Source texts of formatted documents
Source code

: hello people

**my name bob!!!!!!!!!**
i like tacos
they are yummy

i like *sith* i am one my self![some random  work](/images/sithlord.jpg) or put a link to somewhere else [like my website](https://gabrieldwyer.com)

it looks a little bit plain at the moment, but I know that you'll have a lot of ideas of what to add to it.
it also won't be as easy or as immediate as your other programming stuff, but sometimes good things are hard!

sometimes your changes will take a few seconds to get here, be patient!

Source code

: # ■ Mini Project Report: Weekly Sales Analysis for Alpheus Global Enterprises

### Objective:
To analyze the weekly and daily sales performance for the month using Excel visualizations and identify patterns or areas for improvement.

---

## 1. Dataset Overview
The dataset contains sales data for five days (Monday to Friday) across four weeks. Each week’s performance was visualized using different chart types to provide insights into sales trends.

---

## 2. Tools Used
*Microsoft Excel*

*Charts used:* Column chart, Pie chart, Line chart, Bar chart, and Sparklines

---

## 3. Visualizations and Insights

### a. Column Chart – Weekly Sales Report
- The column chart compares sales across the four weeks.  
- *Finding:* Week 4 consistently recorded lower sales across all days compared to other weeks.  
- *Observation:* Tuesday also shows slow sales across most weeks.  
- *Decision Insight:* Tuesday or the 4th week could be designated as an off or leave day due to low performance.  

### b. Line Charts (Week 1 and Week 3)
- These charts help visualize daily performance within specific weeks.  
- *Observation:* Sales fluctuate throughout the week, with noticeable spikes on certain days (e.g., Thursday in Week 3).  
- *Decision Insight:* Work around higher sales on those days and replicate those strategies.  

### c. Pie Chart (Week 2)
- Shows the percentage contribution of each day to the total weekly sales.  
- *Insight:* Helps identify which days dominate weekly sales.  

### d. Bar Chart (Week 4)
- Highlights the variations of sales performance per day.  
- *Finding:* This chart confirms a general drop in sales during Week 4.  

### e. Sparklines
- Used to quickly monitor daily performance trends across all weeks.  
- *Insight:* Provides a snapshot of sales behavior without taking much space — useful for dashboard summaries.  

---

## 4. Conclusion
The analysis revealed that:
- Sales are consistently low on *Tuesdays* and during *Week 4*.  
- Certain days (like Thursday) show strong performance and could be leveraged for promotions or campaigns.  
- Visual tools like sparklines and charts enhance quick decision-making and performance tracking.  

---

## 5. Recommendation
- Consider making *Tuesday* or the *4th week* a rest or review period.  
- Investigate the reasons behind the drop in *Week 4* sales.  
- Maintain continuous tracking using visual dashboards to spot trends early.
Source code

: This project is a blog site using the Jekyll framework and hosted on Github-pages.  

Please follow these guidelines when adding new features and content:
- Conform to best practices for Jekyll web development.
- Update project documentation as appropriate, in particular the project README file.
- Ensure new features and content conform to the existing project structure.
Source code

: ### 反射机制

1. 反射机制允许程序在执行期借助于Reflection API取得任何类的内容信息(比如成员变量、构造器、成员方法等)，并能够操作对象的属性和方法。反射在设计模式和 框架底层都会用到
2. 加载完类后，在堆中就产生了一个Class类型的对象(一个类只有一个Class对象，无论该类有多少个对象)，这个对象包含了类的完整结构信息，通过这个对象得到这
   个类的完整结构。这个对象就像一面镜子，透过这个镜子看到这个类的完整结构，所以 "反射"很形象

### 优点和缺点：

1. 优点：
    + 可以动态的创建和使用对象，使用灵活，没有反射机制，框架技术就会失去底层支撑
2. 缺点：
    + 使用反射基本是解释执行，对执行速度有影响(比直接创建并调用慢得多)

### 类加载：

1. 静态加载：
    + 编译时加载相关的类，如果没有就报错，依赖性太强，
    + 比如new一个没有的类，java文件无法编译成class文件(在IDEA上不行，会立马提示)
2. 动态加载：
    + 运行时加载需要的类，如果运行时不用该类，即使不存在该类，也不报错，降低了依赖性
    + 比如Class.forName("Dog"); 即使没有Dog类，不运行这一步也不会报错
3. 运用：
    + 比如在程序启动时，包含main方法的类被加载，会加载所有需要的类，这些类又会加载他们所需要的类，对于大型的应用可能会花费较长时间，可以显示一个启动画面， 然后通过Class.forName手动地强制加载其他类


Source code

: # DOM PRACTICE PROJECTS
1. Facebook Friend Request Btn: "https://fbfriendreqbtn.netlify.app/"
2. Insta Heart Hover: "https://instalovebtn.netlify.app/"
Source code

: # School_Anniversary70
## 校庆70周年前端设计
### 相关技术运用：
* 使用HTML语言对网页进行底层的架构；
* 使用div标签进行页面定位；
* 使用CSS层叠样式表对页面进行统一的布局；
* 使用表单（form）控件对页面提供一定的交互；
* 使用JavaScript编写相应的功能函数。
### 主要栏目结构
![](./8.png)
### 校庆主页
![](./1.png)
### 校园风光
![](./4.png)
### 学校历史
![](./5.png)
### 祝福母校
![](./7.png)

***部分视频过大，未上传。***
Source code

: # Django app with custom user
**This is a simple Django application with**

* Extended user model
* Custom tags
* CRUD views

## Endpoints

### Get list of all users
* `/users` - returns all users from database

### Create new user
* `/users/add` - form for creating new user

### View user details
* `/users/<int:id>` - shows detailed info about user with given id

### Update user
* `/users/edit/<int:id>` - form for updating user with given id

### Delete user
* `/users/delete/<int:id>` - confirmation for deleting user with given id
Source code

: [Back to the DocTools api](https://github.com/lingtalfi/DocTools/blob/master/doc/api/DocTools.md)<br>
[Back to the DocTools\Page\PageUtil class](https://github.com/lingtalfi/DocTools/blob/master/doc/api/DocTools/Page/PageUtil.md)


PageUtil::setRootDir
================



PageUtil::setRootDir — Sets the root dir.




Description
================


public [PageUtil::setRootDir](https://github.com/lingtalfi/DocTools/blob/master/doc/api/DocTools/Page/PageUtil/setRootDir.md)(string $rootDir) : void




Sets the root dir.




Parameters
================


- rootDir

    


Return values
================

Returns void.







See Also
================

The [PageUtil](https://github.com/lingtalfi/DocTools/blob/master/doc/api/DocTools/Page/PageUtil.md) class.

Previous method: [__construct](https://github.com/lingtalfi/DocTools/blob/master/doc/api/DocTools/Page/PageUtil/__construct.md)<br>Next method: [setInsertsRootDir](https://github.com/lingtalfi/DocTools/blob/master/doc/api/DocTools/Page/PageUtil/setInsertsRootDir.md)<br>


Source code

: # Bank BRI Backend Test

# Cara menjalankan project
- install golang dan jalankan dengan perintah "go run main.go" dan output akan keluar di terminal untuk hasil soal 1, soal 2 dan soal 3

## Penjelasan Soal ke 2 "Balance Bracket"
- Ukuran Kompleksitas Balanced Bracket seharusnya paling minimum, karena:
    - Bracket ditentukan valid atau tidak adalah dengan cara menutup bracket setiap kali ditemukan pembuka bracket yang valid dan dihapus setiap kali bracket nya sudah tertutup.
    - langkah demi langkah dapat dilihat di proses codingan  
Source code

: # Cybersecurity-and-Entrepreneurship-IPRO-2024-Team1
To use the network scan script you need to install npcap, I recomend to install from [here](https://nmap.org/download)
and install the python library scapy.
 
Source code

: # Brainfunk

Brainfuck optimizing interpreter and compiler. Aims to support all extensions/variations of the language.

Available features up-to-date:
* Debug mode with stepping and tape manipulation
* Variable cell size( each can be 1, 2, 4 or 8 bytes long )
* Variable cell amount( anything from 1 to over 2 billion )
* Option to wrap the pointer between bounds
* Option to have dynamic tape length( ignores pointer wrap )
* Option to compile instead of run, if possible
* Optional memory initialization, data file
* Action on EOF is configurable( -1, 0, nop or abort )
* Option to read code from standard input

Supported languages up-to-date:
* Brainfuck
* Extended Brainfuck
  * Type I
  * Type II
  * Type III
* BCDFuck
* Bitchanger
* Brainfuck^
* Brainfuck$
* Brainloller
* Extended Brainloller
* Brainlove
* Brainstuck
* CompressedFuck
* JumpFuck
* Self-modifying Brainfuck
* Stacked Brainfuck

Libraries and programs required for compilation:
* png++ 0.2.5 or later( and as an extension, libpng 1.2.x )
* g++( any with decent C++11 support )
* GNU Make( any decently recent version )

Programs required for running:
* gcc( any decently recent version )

#### What the exercise asks
Copy out every line of the data where the word "across" occurs.

#### Solution to this exercise
The dataset contains sales data for five days (Monday to Friday) across four weeks. Each week’s performance was visualized using different chart types to provide insights into sales trends.
- The column chart compares sales across the four weeks.  
- *Finding:* Week 4 consistently recorded lower sales across all days compared to other weeks.  
- *Observation:* Tuesday also shows slow sales across most weeks.  
- Used to quickly monitor daily performance trends across all weeks.  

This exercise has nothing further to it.